Violence in north Mexico heats up; so do protests

Mexican Federal Police patrol the Centro Cultural Reynosa where Miguel Angel Osorio Chong, secretary of state of Mexico, gave a news conference in Reynosa, Tamaulipas state, Mexico on Tuesday, May 13, 2014. Chong said military commanders will lead a new security plan for the border state where dozens of people have been killed in drug-related violence in 2014. AP

MEXICO CITY— The bodies of 16 people were found in two different areas of a northern Mexico border state where a surge in violence in recent weeks has triggered civic protests over drug-fueled killings.

The Tamaulipas state government said in a statement that police found the bodies of five men and four women in an empty lot of the town of Hidalgo on Monday. Nearby, three homes had been set ablaze, it said.
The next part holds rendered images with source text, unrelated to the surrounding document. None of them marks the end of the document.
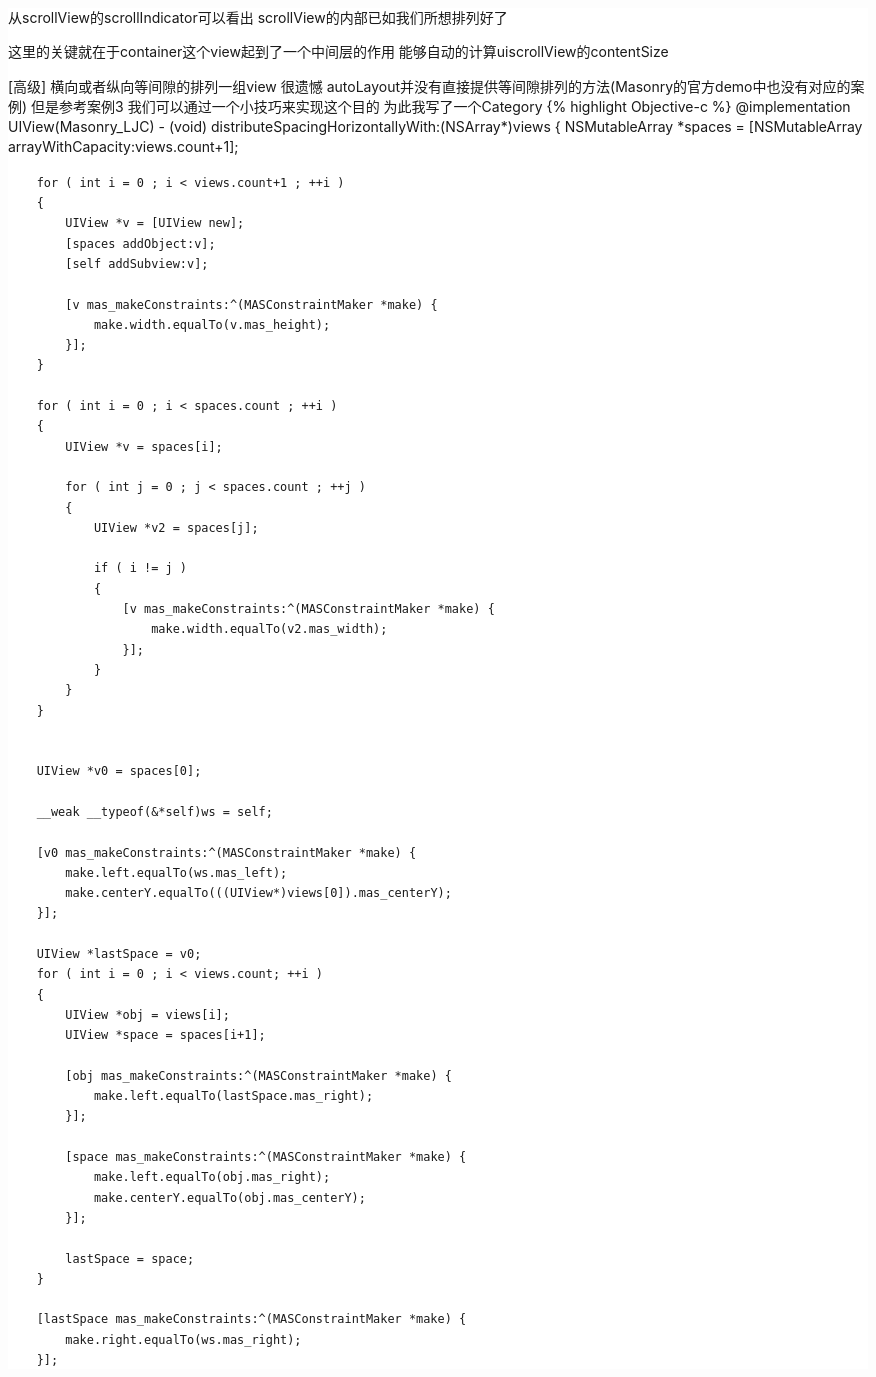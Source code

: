 从scrollView的scrollIndicator可以看出 scrollView的内部已如我们所想排列好了

这里的关键就在于container这个view起到了一个中间层的作用 能够自动的计算uiscrollView的contentSize

[高级] 横向或者纵向等间隙的排列一组view
很遗憾 autoLayout并没有直接提供等间隙排列的方法(Masonry的官方demo中也没有对应的案例) 但是参考案例3 我们可以通过一个小技巧来实现这个目的 为此我写了一个Category
{% highlight Objective-c %}
	@implementation UIView(Masonry_LJC)
	- (void) distributeSpacingHorizontallyWith:(NSArray*)views
	{
	    NSMutableArray *spaces = [NSMutableArray arrayWithCapacity:views.count+1];
	    
	    for ( int i = 0 ; i < views.count+1 ; ++i )
	    {
	        UIView *v = [UIView new];
	        [spaces addObject:v];
	        [self addSubview:v];
	        
	        [v mas_makeConstraints:^(MASConstraintMaker *make) {
	            make.width.equalTo(v.mas_height);
	        }];
	    }
	    
	    for ( int i = 0 ; i < spaces.count ; ++i )
	    {
	        UIView *v = spaces[i];
	        
	        for ( int j = 0 ; j < spaces.count ; ++j )
	        {
	            UIView *v2 = spaces[j];
	            
	            if ( i != j )
	            {
	                [v mas_makeConstraints:^(MASConstraintMaker *make) {
	                    make.width.equalTo(v2.mas_width);
	                }];
	            }
	        }
	    }
	    
	    
	    UIView *v0 = spaces[0];
	    
	    __weak __typeof(&*self)ws = self;
	    
	    [v0 mas_makeConstraints:^(MASConstraintMaker *make) {
	        make.left.equalTo(ws.mas_left);
	        make.centerY.equalTo(((UIView*)views[0]).mas_centerY);
	    }];
	    
	    UIView *lastSpace = v0;
	    for ( int i = 0 ; i < views.count; ++i )
	    {
	        UIView *obj = views[i];
	        UIView *space = spaces[i+1];
	        
	        [obj mas_makeConstraints:^(MASConstraintMaker *make) {
	            make.left.equalTo(lastSpace.mas_right);
	        }];
	        
	        [space mas_makeConstraints:^(MASConstraintMaker *make) {
	            make.left.equalTo(obj.mas_right);
	            make.centerY.equalTo(obj.mas_centerY);
	        }];
	        
	        lastSpace = space;
	    }
	    
	    [lastSpace mas_makeConstraints:^(MASConstraintMaker *make) {
	        make.right.equalTo(ws.mas_right);
	    }];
Hours earlier, Tamaulipas authorities reported the bodies of four men and three women were found stuffed inside a sport utility vehicle in the port city of Tampico on Sunday. State prosecutors said the unidentified bodies were the result of killings linked to “internal disputes between presumed criminal gangs.”

A week ago, activists in Tampico held a rare protest for peace in which about 12,000 people participated, organizer Eduardo Cantu said. On Sunday, about 1,000 people turned out for a peace march farther north in the state capital of Ciudad Victoria, the first of its kind in recent memory in that city.

“We can’t go on this way,” said Raul Villarreal Caballero, a store owner who was one of the organizers of Sunday’s march. “There are a lot of people already who have left Ciudad Victoria. I haven’t because we have a furniture store that has been open for 99 years.”

“There is a lot fear, but we put ourselves in the hands of the Lord,” he added.

Villarreal Caballero said people in the state capital were feeling a bit more hopeful with the federal government’s announcement last week of a new security plan for Tamaulipas. “We have some hope that this situation is finally ending,” he said of recent shootouts, road blockages and kidnappings.

The new plan includes appointing military commanders for security forces, blocking smuggling routes for people, weapons and drugs, and vetting local police for corruption.

Tamaulipas has been the scene of bloody turf battles between the Gulf Cartel and the Zetas drug gang. Once one of Mexico’s most violent states, it had calmed somewhat by 2012, but violence has re-ignited in recent months.

Cantu, the organizer of the Tampico march, said protesters were not planning to step back into the shadows.

“We as a society have a responsibility to keep the pressure up,” Cantu said. “We have awoken for the first time. We have conquered the fear, a fear that is really tremendous.”